Ese algo llegó en 1975 por primera vez a Madrid procedente de Italia, donde ya se había convertido en el primer ombligo que aparecía en la televisión y había escandalizado al Papa con su canción Tuca-tuca, en la que, con un humor y desparpajo insólitos, cantaba -y medio jadeaba- a un deseo irrefrenable. Por entonces, Raffaella apenas tenía 32 años, pero ya llevaba unas cuantas vidas a cuestas. La diva todavía en construcción (Bolonia, 1943) había querido ser coreógrafa, pero no tuvo demasiado tiempo para las vocaciones. A los 9 años ya había aparecido en su primera película, Tormento del passatto, y tras acabar la Secundaria y asistir al Centro Sperimentale de Cinematrografía, había hecho un puñado de películas, una de ellas, Il compagni, de Mario Monicelli, junto con Marcello Mastroianni. Así, antes de poner un pie en Barajas, el ciclón platino ya había andado y desandado el camino de Hollywood -donde pronto se quitó de encima a Frank Sinatra, así como los deseos de formar parte de una entonces salvaje cofradía de «alcohol y cocaína»- y había descubierto, viendo Hair en Londres, que aquello era exactamente lo que quería hacer.
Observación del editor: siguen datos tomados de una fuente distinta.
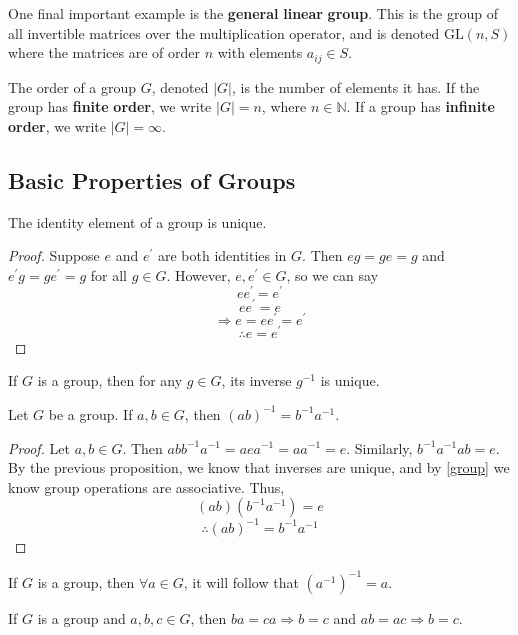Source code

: \documentclass[12pt, letterpaper]{report}
\begin{document}
One final important example is the \textbf{general} \textbf{linear} \textbf{group}. This is the group of all invertible matrices over the multiplication operator, and is denoted \(\text{GL}(n,S) \) where the matrices are of order \(n\) with elements \(a_{ij} \in S\).
\begin{definition}
	The order of a group \(G\), denoted \(|G|\), is the number of elements it has. If the group has \textbf{finite} \textbf{order}, we write \(|G| =n\), where \(n\in\mathbb{N} \). If a group has \textbf{infinite} \textbf{order}, we write \(|G| =\infty\).
\end{definition}
\subsection*{Basic Properties of Groups}
\begin{proposition}
	The identity element of a group is unique. 
\end{proposition}
\begin{proof}
	Suppose \(e\) and \(e^{\prime} \) are both identities in \(G\). Then \(eg=ge=g\) and \(e^{\prime} g=ge^{\prime} =g\) for all \(g\in G\). However, \(e,e^{\prime} \in G\), so we can say
	\[
		ee^{\prime} =e^{\prime} 
	\]
	\[
		ee^{\prime} =e
	\]
	\[
		\Longrightarrow e=ee^{\prime}=e^{\prime} 
	\]
	\[
		\therefore e=e^{\prime} 
	\]
\end{proof}
\begin{proposition}
	If \(G\) is a group, then for any \(g\in G\), its inverse \(g^{-1} \) is unique.
\end{proposition}
\begin{proposition}
	Let \(G\) be a group. If \(a,b\in G\), then \((ab)^{-1} =b^{-1} a^{-1} \).
\end{proposition}
\begin{proof}
	Let \(a,b\in G\). Then \(abb^{-1} a^{-1} =aea^{-1} =aa^{-1} =e\). Similarly, \(b^{-1} a^{-1} ab=e\). By the previous proposition, we know that inverses are unique, and by \ref{group} we know group operations are associative. Thus,
	\[
		(ab)\left( b^{-1} a^{-1}  \right) =e
	\]
	\[
		\therefore (ab)^{-1} =b^{-1} a^{-1} 
	\]
\end{proof}
\begin{proposition}
	If \(G\) is a group, then \(\forall a\in G\), it will follow that \(\left( a^{-1}  \right)^{-1} =a \).
\end{proposition}
\begin{proposition}
	If \(G\) is a group and \(a,b,c\in G\), then \(ba=ca\Longrightarrow b=c\) and \(ab=ac\Longrightarrow b=c\).
\end{proposition}
\end{document}
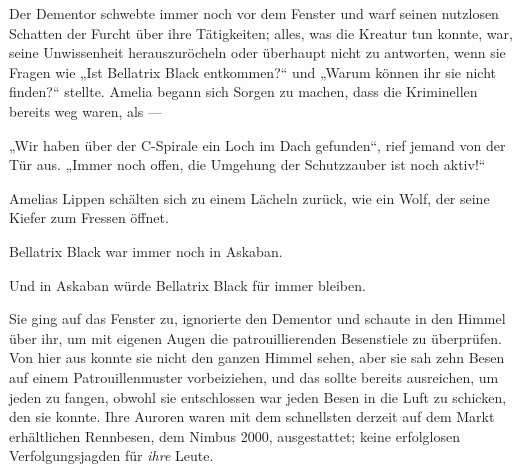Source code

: Der Dementor schwebte immer noch vor dem Fenster und warf seinen nutzlosen Schatten der Furcht über ihre Tätigkeiten; alles, was die Kreatur tun konnte, war, seine Unwissenheit herauszuröcheln oder überhaupt nicht zu antworten, wenn sie Fragen wie
„Ist Bellatrix Black entkommen?“ und
„Warum können ihr sie nicht finden?“ stellte. Amelia begann sich Sorgen zu machen, dass die Kriminellen bereits weg waren, als —

„Wir haben über der C-Spirale ein Loch im Dach gefunden“, rief jemand von der Tür aus.
„Immer noch offen, die Umgehung der Schutzzauber ist noch aktiv!“

Amelias Lippen schälten sich zu einem Lächeln zurück, wie ein Wolf, der seine Kiefer zum Fressen öffnet.

Bellatrix Black war immer noch in Askaban.

Und in Askaban würde Bellatrix Black für immer bleiben.

Sie ging auf das Fenster zu, ignorierte den Dementor und schaute in den Himmel über ihr, um mit eigenen Augen die patrouillierenden Besenstiele zu überprüfen. Von hier aus konnte sie nicht den ganzen Himmel sehen, aber sie sah zehn Besen auf einem Patrouillenmuster vorbeiziehen, und das sollte bereits ausreichen, um jeden zu fangen, obwohl sie entschlossen war jeden Besen in die Luft zu schicken, den sie konnte. Ihre Auroren waren mit dem schnellsten derzeit auf dem Markt erhältlichen Rennbesen, dem Nimbus 2000, ausgestattet; keine erfolglosen Verfolgungsjagden für \emph{ihre} Leute.

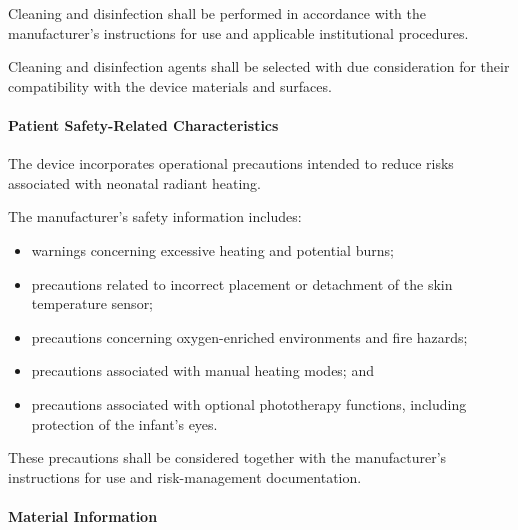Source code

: Cleaning and disinfection shall be performed in accordance
with the manufacturer's instructions for use and applicable
institutional procedures.

Cleaning and disinfection agents shall be selected with due
consideration for their compatibility with the device materials
and surfaces.


\paragraph{Patient Safety-Related Characteristics}

The device incorporates operational precautions intended to
reduce risks associated with neonatal radiant heating.

The manufacturer's safety information includes:

\begin{itemize}
    \item warnings concerning excessive heating and potential burns;
    \item precautions related to incorrect placement or detachment
    of the skin temperature sensor;
    \item precautions concerning oxygen-enriched environments
    and fire hazards;
    \item precautions associated with manual heating modes; and
    \item precautions associated with optional phototherapy
    functions, including protection of the infant's eyes.
\end{itemize}

These precautions shall be considered together with the
manufacturer's instructions for use and risk-management
documentation.





\paragraph{Material Information}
Con aquel gusto suyo tan camp por la diversión, el exceso y el brilli brilli -su modisto sabía que un escote nunca era suficientemente acantilado para la diva-, el ciclón Raffaella llegó al plató de Señoras y señores, de Valerio Lazarov, pisando unos cuantos callos. Tal fue su éxito que de allí salió con un programa especial de cuatro horas que puso de morros a la plutocracia local del cante. E incluso el hermano de una folclórica, creyendo que se estaba burlando «de la música española» -y eso sí que no-, quiso lanzarle un vaso, un espontáneo lo redujo y acabaron todos en comisaría.

En su repertorio no había burlas, pero sí fuertes descargas de humor y osadía. Mientras sus colegas del ramo seguían levantando catedrales al tormento amoroso, ella lo mismo cantaba a la masturbación femenina -«Mi dedo está enrojecido de tanto marcar, se mueve solo, sobre mi cuerpo, y marca sin parar: 5-3 /5-3/ 4-5-6»-, que le decía a quien quisiera escucharla que no hay nada menos divertido que el melodrama, así que las chicas debían hacer el favor de pasarlo bien como ella -«hace tiempo que mi cuerpo anda suelto y no lo puedo frenar», decía en Caliente, caliente- porque, al fin y al cabo, como cantaba a golpes de flequillo platino, «en el amor todo es empezar».

Fue justo en aquella época en la que se apuntó el copyright del feminismo con lamé en el que hoy abunda la aristocracia del pop global, cuando la italiana concedió la desconcertante entrevista a Interviú, en la que zanjaba cualquier intento de convertir su no maternidad en un tema de debate, decía que le importaba un pepino envejecer y se declaraba comunista. «Usted, naturalmente, se mirará al espejo», respondió el periodista acto seguido de que la diva le hablara de sus simpatías políticas.

Convicciones

Cuando en 1992 la artista regresó a Madrid para hacer el legendario ¡Hola, Raffaella!, conservaba sus convicciones, y seguramente contradicciones, intactas. «La tipa vivía permanentemente en un estado de excitación política de izquierdas, mientras dirigía departamentos enteros vestida de lentejuelas rojas», escribió tiempo atrás en un ya célebre hilo de Twitter la guionista Almudena Montero, en el que también daba cuenta de cómo impartía lecciones de lo que hoy llamaríamos autodefensa al cuadro de bailarinas o «se te acercaba, te bajaba la piel de ojo y te decía estás anémica perdida, para luego preguntarte por tus condiciones laborales y apagar la luz del plató».

A sus 77 años y tras hacer un amago de retiro en el 2016, Raffaella volvió el año pasado a la RAI con un programa de entrevistas del corte En la tuya o en la mía. Y aunque ha exprimido vivencias y dos amores -primero con el compositor de sus hits Gianni Boncompagni y luego con el coreógrafo una década más joven Sergio Japino- de los que dan por buena una vida, Raffaella ha dado reiteradas calabazas a quien le ha propuesto escribir una biografía o grabar una biopic. «Ella, en el fondo, es un misterio -afirma el director Nacho Álvarez-. Se prodiga poco, es como un mito viviente».